If you need more control over the checkpoint system, you can create a subblock in the input file that will allow you to change the file format, suffix, frequency of output, the number of checkpoint files to keep, etc.

For a complete list see the Doxygen page for Checkpoint. * You should always set num_files to at least 2 to minimize the chance of ending up with a corrupt restart file.


[Outputs]
[./my_checkpoint]
type = Checkpoint
num_files = 4
interval = 5
[../]
[]


• This method is best suited for situations when the mesh from the previous simulation and the current simulation match but all variables should be reloaded and all stateful data should be restored.

• Support for modifying some variables is supported such as dt and time_step.
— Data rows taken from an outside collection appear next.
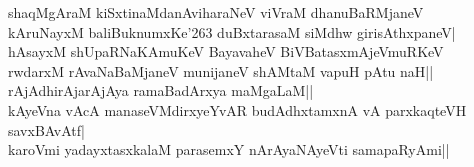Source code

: \begin{shloka}
shaqMgAraM kiSxtinaMdanAviharaNeV viVraM dhanuBaRMjaneV\label{219b}\\
kAruNayxM baliBuknumxKe\char'263 duBxtarasaM siMdhw girisAthxpaneV|\\
hAsayxM shUpaRNaKAmuKeV BayavaheV BiVBatasxmAjeVmuRKeV\\
rwdarxM rAvaNaBaMjaneV munijaneV shAMtaM vapuH pAtu naH||\\
rAjAdhirAjarAjAya ramaBadArxya maMgaLaM||\\
kAyeVna vAcA manaseVMdirxyeYvAR budAdhxtamxnA vA parxkaqteVH savxBAvAtf|\label{219}\\
karoVmi yadayxtasxkalaM parasemxY nArAyaNAyeVti samapaRyAmi||
\end{shloka}
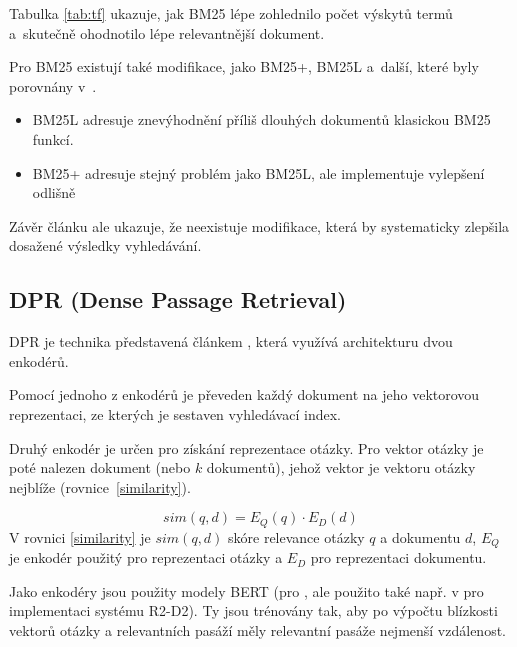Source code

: Tabulka \ref{tab:tf} ukazuje, jak BM25 lépe zohlednilo počet výskytů termů a~skutečně ohodnotilo lépe relevantnější dokument.\par \medskip
Pro BM25 existují také modifikace, jako BM25+, BM25L a~další, které byly porovnány v~\cite{bm25_improvements}.\par
\begin{itemize}
    \item BM25L \cite{bm25_too_long} adresuje znevýhodnění příliš dlouhých dokumentů klasickou BM25 funkcí.
    \item BM25+ \cite{bm25_plus} adresuje stejný problém jako BM25L, ale implementuje vylepšení odlišně
\end{itemize}
Závěr článku \cite{bm25_improvements} ale ukazuje, že neexistuje modifikace, která by systematicky zlepšila dosažené výsledky vyhledávání.\par

\subsection{DPR (Dense Passage Retrieval)}
\label{dpr}
DPR je technika představená článkem \cite{dpr}, která využívá architekturu dvou enkodérů.\par
Pomocí jednoho z enkodérů je převeden každý dokument na jeho vektorovou reprezentaci, ze kterých je sestaven vyhledávací index.\par
Druhý enkodér je určen pro získání reprezentace otázky. Pro vektor otázky je poté nalezen dokument (nebo $k$ dokumentů), jehož vektor je vektoru otázky nejblíže (rovnice~\ref{similarity}).\par
\begin{equation}
    \label{similarity}
    sim(q,d) = E_Q(q)\cdot E_D(d)
\end{equation}
V rovnici \ref{similarity} \cite{dpr} je $sim(q,d)$ skóre relevance otázky $q$ a dokumentu $d$, $E_Q$ je enkodér použitý pro reprezentaci otázky a $E_D$ pro reprezentaci dokumentu.\par
Jako enkodéry jsou použity modely BERT (pro \cite{dpr}, ale použito také např. v \cite{fajcik2021pruning} pro implementaci systému R2-D2). Ty jsou trénovány tak, aby po výpočtu blízkosti vektorů otázky a relevantních pasáží měly relevantní pasáže nejmenší vzdálenost.


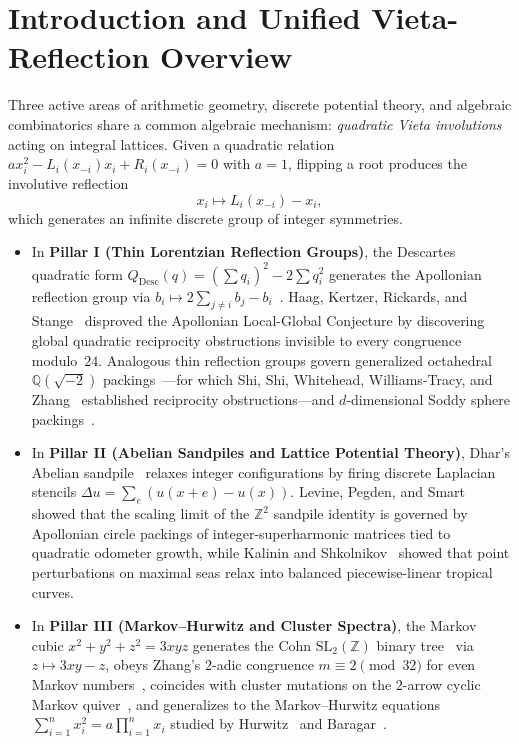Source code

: \documentclass[11pt,reqno]{amsart}
\theoremstyle{plain}
\theoremstyle{definition}
\newcommand{\ZZ}{\mathbb{Z}}
\newcommand{\QQ}{\mathbb{Q}}
\newcommand{\SL}{\mathrm{SL}}
\begin{document}
\maketitle

\section{Introduction and Unified Vieta-Reflection Overview}
\label{sec:intro}

Three active areas of arithmetic geometry, discrete potential theory, and algebraic combinatorics share a common algebraic mechanism: \emph{quadratic Vieta involutions} acting on integral lattices. Given a quadratic relation $a x_i^2 - L_i(x_{-i}) x_i + R_i(x_{-i}) = 0$ with $a=1$, flipping a root produces the involutive reflection
\begin{equation}
  x_i \longmapsto L_i(x_{-i}) - x_i,
\end{equation}
which generates an infinite discrete group of integer symmetries.
\begin{itemize}[leftmargin=1.6em]
  \item In \textbf{Pillar I (Thin Lorentzian Reflection Groups)}, the Descartes quadratic form $Q_{\mathrm{Desc}}(q) = (\sum q_i)^2 - 2\sum q_i^2$ generates the Apollonian reflection group via $b_i \mapsto 2\sum_{j\neq i} b_j - b_i$~\cite{glmw2003,bf2011,fs2011}. Haag, Kertzer, Rickards, and Stange~\cite{hkrs2024} disproved the Apollonian Local-Global Conjecture by discovering global quadratic reciprocity obstructions invisible to every congruence modulo~$24$. Analogous thin reflection groups govern generalized octahedral $\QQ(\sqrt{-2})$ packings~\cite{stange2018,kn2019}—for which Shi, Shi, Whitehead, Williams-Tracy, and Zhang~\cite{shi2025} established reciprocity obstructions—and $d$-dimensional Soddy sphere packings~\cite{lmw2002}.
  \item In \textbf{Pillar II (Abelian Sandpiles and Lattice Potential Theory)}, Dhar's Abelian sandpile~\cite{dhar1990} relaxes integer configurations by firing discrete Laplacian stencils $\Delta u = \sum_{e}(u(x+e)-u(x))$. Levine, Pegden, and Smart~\cite{lps2016,lps2017} showed that the scaling limit of the $\ZZ^2$ sandpile identity is governed by Apollonian circle packings of integer-superharmonic matrices tied to quadratic odometer growth, while Kalinin and Shkolnikov~\cite{ks2016,kalinin2018} showed that point perturbations on maximal seas relax into balanced piecewise-linear tropical curves.
  \item In \textbf{Pillar III (Markov--Hurwitz and Cluster Spectra)}, the Markov cubic $x^2 + y^2 + z^2 = 3xyz$ generates the Cohn $\SL_2(\ZZ)$ binary tree~\cite{cohn1955,aigner2013} via $z \mapsto 3xy - z$, obeys Zhang's $2$-adic congruence $m \equiv 2 \pmod{32}$ for even Markov numbers~\cite{zhang2007}, coincides with cluster mutations on the $2$-arrow cyclic Markov quiver~\cite{fz2002,ls2015}, and generalizes to the Markov--Hurwitz equations $\sum_{i=1}^n x_i^2 = a \prod_{i=1}^n x_i$ studied by Hurwitz~\cite{hurwitz1907} and Baragar~\cite{baragar1993}.
\end{itemize}
\end{document}
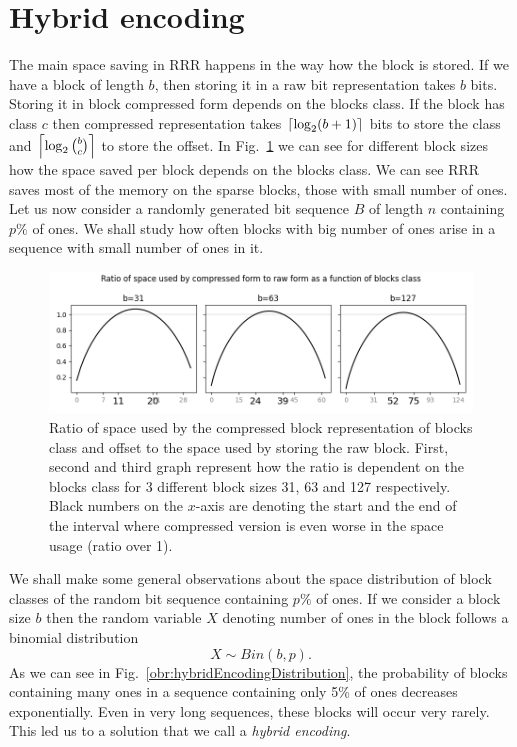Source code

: \section{Hybrid encoding}


The main space saving in RRR happens in the way how the block is stored. If we have
a block of length $b$, then storing it in a raw bit representation takes $b$ bits.
Storing it in block compressed form depends on the blocks class. If the block
has class $c$ then compressed representation takes $\left\lceil \log_2 (b+1) \right\rceil$ bits to store the
class and $\left\lceil \log_2{b\choose c} \right\rceil$ to store the offset. In
Fig.~\ref{obr:rrrSpaceSavings} we can see for different block sizes how the space saved
per block depends on the blocks class. We can see RRR saves most of the memory on the
sparse blocks, those with small number of ones. Let us now consider a randomly
generated bit sequence $B$ of length $n$ containing $p\%$ of ones. We shall study how
often blocks with big number of ones arise in a sequence with small number of ones in it.

\begin{figure}
	\centerline{
		\includegraphics[width=\textwidth]{images/rrr_space_savings}
	}
	\caption[TODO]{Ratio of space used by the compressed
    block representation of blocks class and offset to the space used by storing the raw
    block. First, second and third graph represent how the ratio is dependent on the blocks
    class for 3 different block sizes 31, 63 and 127 respectively. Black numbers on the $x$-axis
    are denoting the start and the end of the interval where compressed version is even worse
    in the space usage (ratio over 1).
	}
	\label{obr:rrrSpaceSavings}
\end{figure}

We shall make some general observations about the space distribution of block
classes of the random bit sequence containing $p\%$ of ones. If we consider a
block size $b$ then the random variable $X$ denoting number of ones in the
block follows a binomial distribution $$X \sim Bin(b,p).$$ As we can see in
Fig.~\ref{obr:hybridEncodingDistribution}, the probability of blocks
containing many ones in a sequence containing only 5\% of ones
decreases exponentially. Even in very long sequences, these blocks will
occur very rarely. This led us to a solution that we call a \textit{hybrid encoding}.

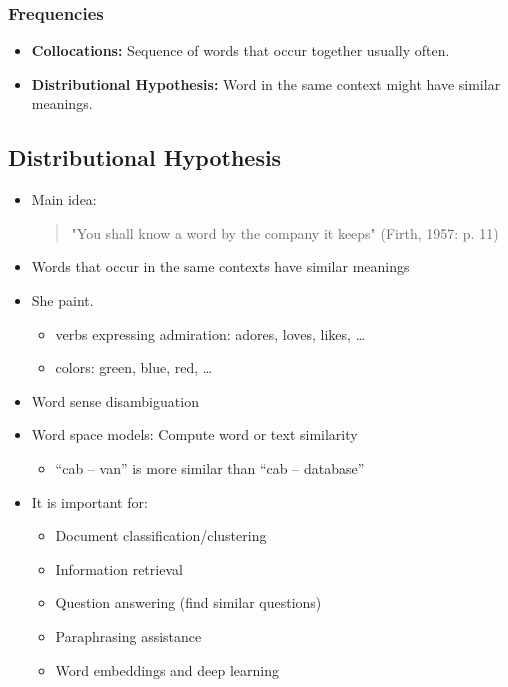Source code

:             \subsubsection{Frequencies} %
            	\begin{itemize}
            		\item \textbf{Collocations:} Sequence of words that occur together usually often.
            		\item \textbf{Distributional Hypothesis:} Word in the same context might have similar meanings.
            	\end{itemize}

		\subsection{Distributional Hypothesis}
			\begin{itemize}
				\item Main idea: \begin{quote}
					"You shall know a word by the company it keeps" (Firth, 1957: p. 11)
				\end{quote}
				\item Words that occur in the same contexts have similar meanings
				\item She   paint.
					\begin{itemize}
						\item verbs expressing admiration: adores, loves, likes, \dots 
						\item colors: green, blue, red, \dots 
					\end{itemize} 
				\item Word sense disambiguation
				\item Word space models: Compute word or text similarity
					\begin{itemize}
						\item \enquote{cab – van} is more similar than \enquote{cab – database}
					\end{itemize}
				\item It is important for:
					\begin{itemize}
						\item Document classification/clustering
						\item Information retrieval
						\item Question answering (find similar questions)
						\item Paraphrasing assistance
						\item Word embeddings and deep learning
					\end{itemize}
			\end{itemize}

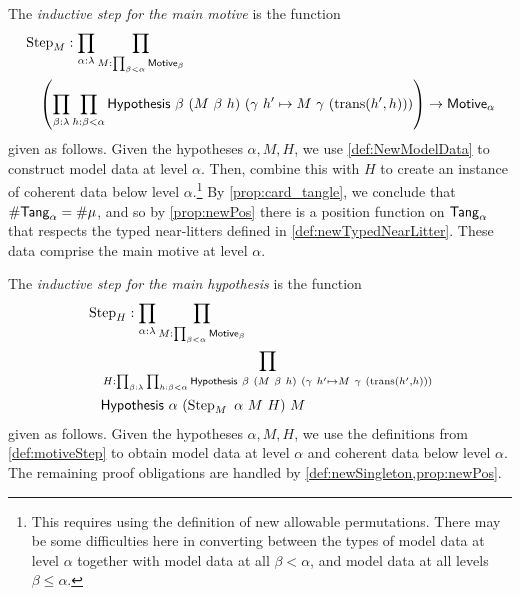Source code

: \begin{definition}
  \label{def:motiveStep}
  The \emph{inductive step for the main motive} is the function
  \begin{align*}
    &\operatorname{Step}_M : \prod_{\alpha : \lambda} \prod_{M : \prod_{\beta < \alpha} \Motive_\beta} \\
    &\quad\left( \prod_{\beta : \lambda} \prod_{h : \beta < \alpha} \Hypothesis\ \beta\ (M\ \beta\ h)\ (\gamma\ h' \mapsto M\ \gamma\ (\operatorname{trans}(h',h))) \right) \to \Motive_\alpha
  \end{align*}
  given as follows.
  Given the hypotheses \( \alpha, M, H \), we use \cref{def:NewModelData} to construct model data at level \( \alpha \).
  Then, combine this with \( H \) to create an instance of coherent data below level \( \alpha \).\footnote{This requires using the definition of new allowable permutations. There may be some difficulties here in converting between the types of model data at level \( \alpha \) together with model data at all \( \beta < \alpha \), and model data at all levels \( \beta \leq \alpha \).}
  By \cref{prop:card_tangle}, we conclude that \( \#\mathsf{Tang}_\alpha = \#\mu \), and so by \cref{prop:newPos} there is a position function on \( \mathsf{Tang}_\alpha \) that respects the typed near-litters defined in \cref{def:newTypedNearLitter}.
  These data comprise the main motive at level \( \alpha \).
\end{definition}
\begin{definition}
  \label{def:hypothesisStep}
  The \emph{inductive step for the main hypothesis} is the function
  \begin{align*}
    &\operatorname{Step}_H : \prod_{\alpha : \lambda} \prod_{M : \prod_{\beta < \alpha} \Motive_\beta} \\
    &\quad\prod_{H : \prod_{\beta : \lambda} \prod_{h : \beta < \alpha} \Hypothesis\ \beta\ (M\ \beta\ h)\ (\gamma\ h' \mapsto M\ \gamma\ (\operatorname{trans}(h',h)))}\\
    &\quad\Hypothesis\ \alpha\ (\operatorname{Step}_M\ \alpha\ M\ H)\ M
  \end{align*}
  given as follows.
  Given the hypotheses \( \alpha, M, H \), we use the definitions from \cref{def:motiveStep} to obtain model data at level \( \alpha \) and coherent data below level \( \alpha \).
  The remaining proof obligations are handled by \cref{def:newSingleton,prop:newPos}.
\end{definition}
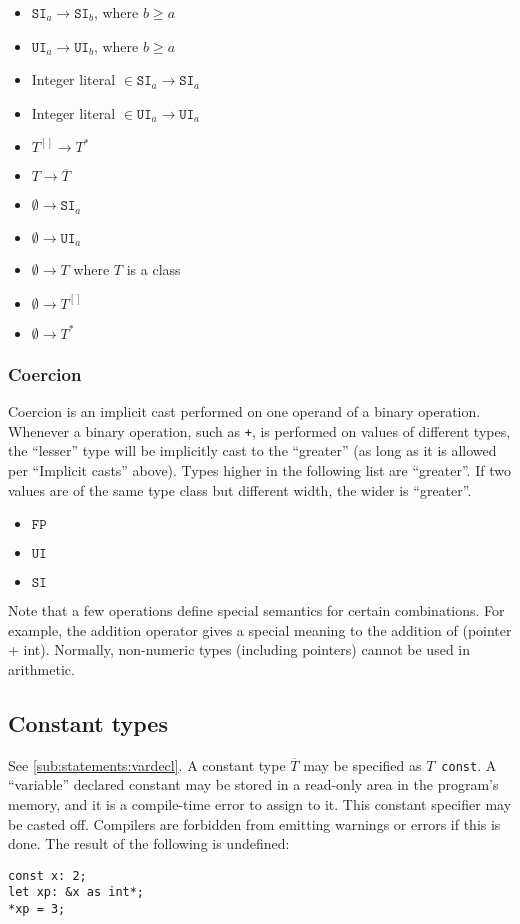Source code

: \documentclass{article}
\newcommand{\R}[1]{\mathtt{#1}}
\begin{document}
\begin{itemize}
\item{$\R{SI}_a \to \R{SI}_b$, where $b \geq a$}
\item{$\R{UI}_a \to \R{UI}_b$, where $b \geq a$}
\item{Integer literal $\in \R{SI}_a \to \R{SI}_a$}
\item{Integer literal $\in \R{UI}_a \to \R{UI}_a$}
\item{$T^{[]} \to T^*$}
\item{$T \to \overline{T}$}
\item{$\emptyset \to \R{SI}_a$}
\item{$\emptyset \to \R{UI}_a$}
\item{$\emptyset \to T$ where $T$ is a class}
\item{$\emptyset \to T^{[]}$}
\item{$\emptyset \to T^*$}
\end{itemize}

\subsubsection{Coercion}
Coercion is an implicit cast performed on one operand of a binary operation.
Whenever a binary operation, such as \texttt{+}, is performed on values of
different types, the ``lesser'' type will be implicitly cast to the
``greater'' (as long as it is allowed per ``Implicit casts'' above).
Types higher in the following list are ``greater''. If two values are of the
same type class but different width, the wider is ``greater''.

\begin{itemize}
\item{$\R{FP}$}
\item{$\R{UI}$}
\item{$\R{SI}$}
\end{itemize}

Note that a few operations define special semantics for certain combinations.
For example, the addition operator gives a special meaning to the addition of
(pointer + int). Normally, non-numeric types (including pointers)
cannot be used in arithmetic.

\subsection{Constant types}
\label{sub:types:const}
See \ref{sub:statements:vardecl}.
A constant type $\overline{T}$ may be specified as $T$~\texttt{const}. A
``variable'' declared constant may be stored in a read-only area in the
program's memory, and it is a compile-time error to assign to it.
This constant specifier may be casted off. Compilers are forbidden from
emitting warnings or errors if this is done. The result of the following
is undefined:
\begin{verbatim}
const x: 2;
let xp: &x as int*;
*xp = 3;
\end{verbatim}
\end{document}
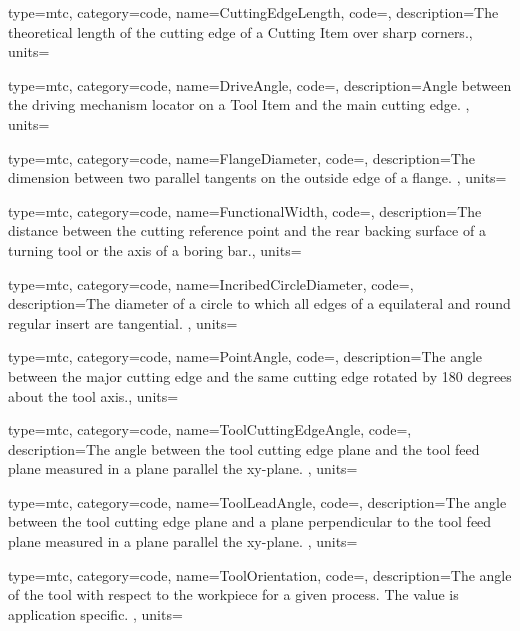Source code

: {
  type=mtc,
  category=code,
  name={CuttingEdgeLength},
  code=,
  description={The theoretical length of the cutting edge of a Cutting Item over sharp corners.},
  units=
}

{
  type=mtc,
  category=code,
  name={DriveAngle},
  code=,
  description={Angle between the driving mechanism locator on a Tool Item and the main cutting edge. },
  units=
}

{
  type=mtc,
  category=code,
  name={FlangeDiameter},
  code=,
  description={The dimension between two parallel tangents on the outside edge of a flange. },
  units=
}

{
  type=mtc,
  category=code,
  name={FunctionalWidth},
  code=,
  description={The distance between the cutting reference point and the rear backing surface of a turning tool or the axis of a boring bar.},
  units=
}

{
  type=mtc,
  category=code,
  name={IncribedCircleDiameter},
  code=,
  description={The diameter of a circle to which all edges of a equilateral and round regular insert are tangential. },
  units=
}

{
  type=mtc,
  category=code,
  name={PointAngle},
  code=,
  description={The angle between the major cutting edge and the same cutting edge rotated by 180 degrees about the tool axis.},
  units=
}

{
  type=mtc,
  category=code,
  name={ToolCuttingEdgeAngle},
  code=,
  description={The angle between the tool cutting edge plane and the tool feed plane measured in a plane parallel the xy-plane. },
  units=
}

{
  type=mtc,
  category=code,
  name={ToolLeadAngle},
  code=,
  description={The angle between the tool cutting edge plane and a plane perpendicular to the tool feed plane measured in a plane parallel the xy-plane. },
  units=
}

{
  type=mtc,
  category=code,
  name={ToolOrientation},
  code=,
  description={The angle of the tool with respect to the workpiece for a given process. The value is application specific. },
  units=
}

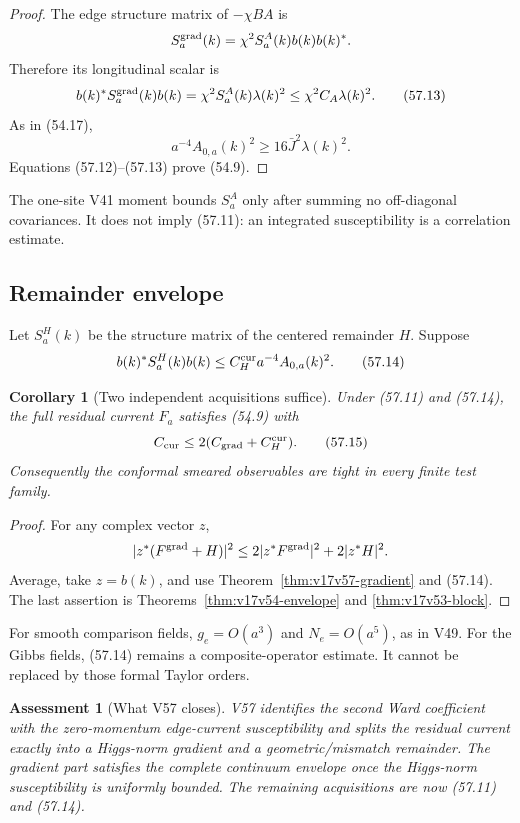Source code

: \documentclass[11pt]{article}
\newtheorem{corollary}[theorem]{Corollary}
\newtheorem{assessment}[theorem]{Assessment}
\theoremstyle{remark}
\begin{document}
\begin{proof}
The edge structure matrix of \(-\chi BA\) is
\[
 S_a^{\rm grad}(k)
 =
 \chi^2S_a^A(k)b(k)b(k)^*.
\]
Therefore its longitudinal scalar is
\[
 b(k)^*S_a^{\rm grad}(k)b(k)
 =
 \chi^2S_a^A(k)\lambda(k)^2
 \leq\chi^2C_A\lambda(k)^2.                      \tag{57.13}
\]
As in (54.17),
\[
 a^{-4}A_{0,a}(k)^2
 \geq16\bar J^2\lambda(k)^2.
\]
Equations (57.12)--(57.13) prove (54.9).
\end{proof}

The one-site V41 moment bounds \(S_a^A\) only after summing no
off-diagonal covariances.  It does not imply (57.11): an integrated
susceptibility is a correlation estimate.

\subsection{Remainder envelope}

Let \(S_a^H(k)\) be the structure matrix of the centered remainder
\(H\).  Suppose
\[
 b(k)^*S_a^H(k)b(k)
 \leq
 C_H^{\rm cur}a^{-4}A_{0,a}(k)^2.                 \tag{57.14}
\]

\begin{corollary}[Two independent acquisitions suffice]
\label{cor:v17v57-two}
Under (57.11) and (57.14), the full residual current \(F_a\) satisfies
(54.9) with
\[
 C_{\rm cur}
 \leq2(C_{\rm grad}+C_H^{\rm cur}).               \tag{57.15}
\]
Consequently the conformal smeared observables are tight in every
finite test family.
\end{corollary}

\begin{proof}
For any complex vector \(z\),
\[
 |z^*(F^{\rm grad}+H)|^2
 \leq2|z^*F^{\rm grad}|^2+2|z^*H|^2.
\]
Average, take \(z=b(k)\), and use
Theorem~\ref{thm:v17v57-gradient} and (57.14).
The last assertion is Theorems~\ref{thm:v17v54-envelope} and
\ref{thm:v17v53-block}.
\end{proof}

For smooth comparison fields, \(g_e=O(a^3)\) and
\(N_e=O(a^5)\), as in V49.  For the Gibbs fields, (57.14) remains a
composite-operator estimate.  It cannot be replaced by those formal
Taylor orders.

\begin{assessment}[What V57 closes]
\label{ass:v17v57-status}
V57 identifies the second Ward coefficient with the zero-momentum
edge-current susceptibility and splits the residual current exactly
into a Higgs-norm gradient and a geometric/mismatch remainder.  The
gradient part satisfies the complete continuum envelope once the
Higgs-norm susceptibility is uniformly bounded.  The remaining
acquisitions are now (57.11) and (57.14).
\end{assessment}
\end{document}
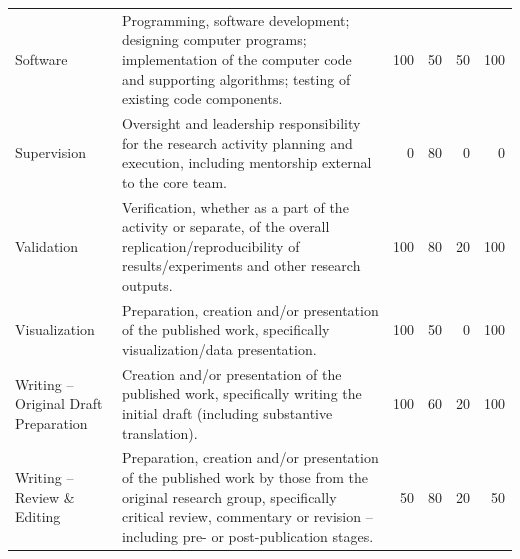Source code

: \documentclass[a4paper,twoside=true,openright,parskip=full,chapterprefix=true,11pt,headings=normal,bibliography=totoc,listof=totoc,titlepage=on,captions=tableabove,draft=false]{scrreprt}
\theoremstyle{definition}
\theoremstyle{definition}
\theoremstyle{definition}
\theoremstyle{remark}
\begin{document}
\begin{table}
\begin{tabular}[t]{llrrrr}
Software & Programming, software development; designing computer programs; implementation of the computer code and supporting algorithms; testing of existing code components. & 100 & 50 & 50 & 100\\
Supervision & Oversight and leadership responsibility for the research activity planning and execution, including mentorship external to the core team. & 0 & 80 & 0 & 0\\
\addlinespace
Validation & Verification, whether as a part of the activity or separate, of the overall replication/reproducibility of results/experiments and other research outputs. & 100 & 80 & 20 & 100\\
Visualization & Preparation, creation and/or presentation of the published work, specifically visualization/data presentation. & 100 & 50 & 0 & 100\\
Writing – Original Draft Preparation & Creation and/or presentation of the published work, specifically writing the initial draft (including substantive translation). & 100 & 60 & 20 & 100\\
Writing – Review \& Editing & Preparation, creation and/or presentation of the published work by those from the original research group, specifically critical review, commentary or revision – including pre- or post-publication stages. & 50 & 80 & 20 & 50\\
\bottomrule
\end{tabular}
\end{table}





% 
\end{document}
By default, MOOSE will automatically use the last values found in the checkpoint files.

• Only N to N restarts are supported using this method.


[Mesh]
#Serial number should match corresponding Executioner parameter
file = out_cp/0010_mesh.cpr
#This method of restart is only supported on serial meshes
distribution = serial
[]

[Problem]
#Note that the suffix is left off in the parameter below.
restart_file_base = out_cp/LATEST  # You may also use a specific number here
[]


• It is possible to load and project data onto a different mesh from a solution file usually as an initial condition in a new simulation.

• MOOSE fully supports this through the use of SolutionUserObject.

## Recover

• A simulation that has terminated due to a fault can be recovered simply by using th --recover CLI flag.

• Requires checkpoint files.

## MultiApp Restart

When running a multiapp simulation you do not need to enable checkpoint output in each sub app input file. The master app stores the restart data for all sub apps in its file.